SOURCE DATA Block Start

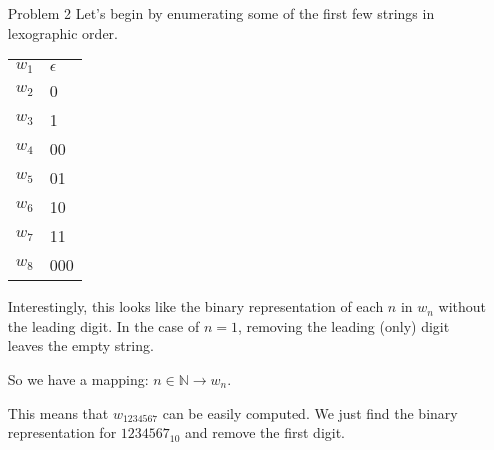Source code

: \documentclass[12pt,letterpaper]{article}
\begin{document}
\begin{enumerate}
\begin{proof}
        Inductive Hypothesis:
        \[D_n = 9 \cdot 10^{\lfloor \frac{n-1}{2} \rfloor}\]

        Inductive Case:
        \begin{align*}
          D_{n+1} &= D_{n-1} \cdot 10 \\
          &= 9 \cdot 10^{\lfloor \frac{(n-1)-1}{2} \rfloor} \cdot 10 \\
          &= 9 \cdot 10^{\lfloor \frac{n-2}{2} \rfloor} \cdot 10 \\
          &= 9 \cdot 10^{\lfloor \frac{n}{2}-\frac{2}{2} \rfloor} \cdot 10 \\
          &= 9 \cdot 10^{\lfloor \frac{n}{2}-1 \rfloor} \cdot 10 \\
          &= 9 \cdot 10^{\lfloor \frac{n}{2}-1+1 \rfloor} \\
          &= 9 \cdot 10^{\lfloor \frac{n}{2} \rfloor} \\
        \end{align*}

        Thus, we have proved that our formula is correct.

      \end{proof}

      Now, we can calculate
      $D_{20} = 9 \cdot 10^{\lfloor \frac{20-1}{2} \rfloor} = 9 \cdot 10^9 = 9000000000$

    \item[Problem 2]
      Let's begin by enumerating some of the first few strings in lexographic order.

      \begin{tabular}{l | l}
        \hline
        $w_1$ & $\epsilon$ \\
        $w_2$ & 0 \\
        $w_3$ & 1 \\
        $w_4$ & 00 \\
        $w_5$ & 01 \\
        $w_6$ & 10 \\
        $w_7$ & 11 \\
        $w_8$ & 000
      \end{tabular}

      Interestingly, this looks like the binary representation of each $n$ in $w_n$ without the leading digit.
      In the case of $n = 1$, removing the leading (only) digit leaves the empty string.

      So we have a mapping: $n \in \mathbb{N} \rightarrow w_n$.

      This means that $w_{1234567}$ can be easily computed.
      We just find the binary representation for $1234567_{10}$ and remove the first digit.


\end{enumerate}
\end{document}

SOURCE DATA Block End

▶ [ASSIGNMENT] Within this data, count the lines that include the string "Inductive" and write the number with nothing else.

▶ [EXERCISE OUTPUT] 2